Postby HanshiClayton » Sun Sep 23, 2012 2:04 pm

Note: If you enjoy "trophy karate," these remarks are not for you. However, if you pursue karate-jutsu for self-defense, read on.

I used to enjoy kicking a heavy bag (or B.O.B.) but I was forced to re-think that whole picture. Kicks are powerful, but the kicker is very, very vulnerable. High kicks simply had no place in oriental fighting until tournament rules made it illegal to kick the groin or grab the kicking leg. Then people started doing roundhouse kicks to the head. Note that the roundhouse kick leaves your groin wide open, not to mention all of your weight on one straight leg. Biker-bar bouncers just grin and snap-kick the groin or the supporting thigh. End of discussion.

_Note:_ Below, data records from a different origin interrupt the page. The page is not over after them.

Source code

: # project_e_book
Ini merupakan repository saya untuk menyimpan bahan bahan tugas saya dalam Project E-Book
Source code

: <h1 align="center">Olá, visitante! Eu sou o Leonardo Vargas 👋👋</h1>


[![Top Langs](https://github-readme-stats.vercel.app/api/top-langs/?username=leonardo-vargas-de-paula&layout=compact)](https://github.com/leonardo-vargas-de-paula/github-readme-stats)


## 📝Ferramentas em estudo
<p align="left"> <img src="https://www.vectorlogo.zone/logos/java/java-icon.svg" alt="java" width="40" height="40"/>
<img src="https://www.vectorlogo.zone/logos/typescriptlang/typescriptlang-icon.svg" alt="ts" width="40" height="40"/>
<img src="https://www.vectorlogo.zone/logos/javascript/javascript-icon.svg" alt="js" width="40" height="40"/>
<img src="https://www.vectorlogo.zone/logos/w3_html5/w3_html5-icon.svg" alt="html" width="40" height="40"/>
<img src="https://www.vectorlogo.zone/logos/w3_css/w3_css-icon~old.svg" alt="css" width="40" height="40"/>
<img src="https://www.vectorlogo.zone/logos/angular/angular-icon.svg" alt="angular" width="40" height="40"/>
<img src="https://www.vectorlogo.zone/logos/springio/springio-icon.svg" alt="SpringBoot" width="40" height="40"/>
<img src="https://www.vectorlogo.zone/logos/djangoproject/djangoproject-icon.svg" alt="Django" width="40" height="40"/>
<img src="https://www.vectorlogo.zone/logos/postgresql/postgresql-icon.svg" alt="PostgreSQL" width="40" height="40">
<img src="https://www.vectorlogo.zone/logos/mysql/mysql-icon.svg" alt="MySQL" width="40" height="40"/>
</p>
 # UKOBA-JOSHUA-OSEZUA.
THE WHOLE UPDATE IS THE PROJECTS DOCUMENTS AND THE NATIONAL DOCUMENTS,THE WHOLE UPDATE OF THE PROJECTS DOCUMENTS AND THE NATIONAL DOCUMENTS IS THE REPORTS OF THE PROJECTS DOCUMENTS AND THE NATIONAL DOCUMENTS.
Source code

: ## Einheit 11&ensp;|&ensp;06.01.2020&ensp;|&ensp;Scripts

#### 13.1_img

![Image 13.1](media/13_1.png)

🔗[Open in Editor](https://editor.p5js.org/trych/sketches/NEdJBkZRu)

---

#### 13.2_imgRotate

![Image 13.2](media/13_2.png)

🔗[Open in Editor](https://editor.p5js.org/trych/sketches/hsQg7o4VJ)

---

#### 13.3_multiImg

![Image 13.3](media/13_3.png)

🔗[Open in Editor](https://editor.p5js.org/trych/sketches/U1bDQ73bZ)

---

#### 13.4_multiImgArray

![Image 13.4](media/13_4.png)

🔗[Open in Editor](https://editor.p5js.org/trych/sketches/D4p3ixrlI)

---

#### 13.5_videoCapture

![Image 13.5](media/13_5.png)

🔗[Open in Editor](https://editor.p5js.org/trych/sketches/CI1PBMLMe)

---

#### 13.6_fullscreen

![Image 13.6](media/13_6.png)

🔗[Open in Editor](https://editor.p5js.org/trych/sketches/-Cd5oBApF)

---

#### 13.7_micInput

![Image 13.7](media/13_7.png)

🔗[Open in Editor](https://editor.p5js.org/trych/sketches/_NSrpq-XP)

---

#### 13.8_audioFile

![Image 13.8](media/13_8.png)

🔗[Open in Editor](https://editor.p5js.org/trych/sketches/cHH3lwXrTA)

Not to mention that kicks are very slow when you have shoes on. Put on your hiking boots and try it.

I have studied training videos from Gracie Jujitsu and from Budoshin Jujitsu, and both cheerfully show you how to catch that high roundhouse kick and twist it sharply to throw the kicker face-down on the floor. (If they twist sharply enough, the result is a spiral fracture of the tibia, like skiers get.) Then they squat into a figure-4 leg lock. The leg lock is excruciating, but that's not the bad part. All they have to do is bounce their weight on you a bit and your knee ligaments rip out.

At the Claw of the Dragon (my dojo), I just don't let my students kick high. They'll get a leg ripped off. We don't kick higher than the knee.
Bruce D. Clayton, Ph.D.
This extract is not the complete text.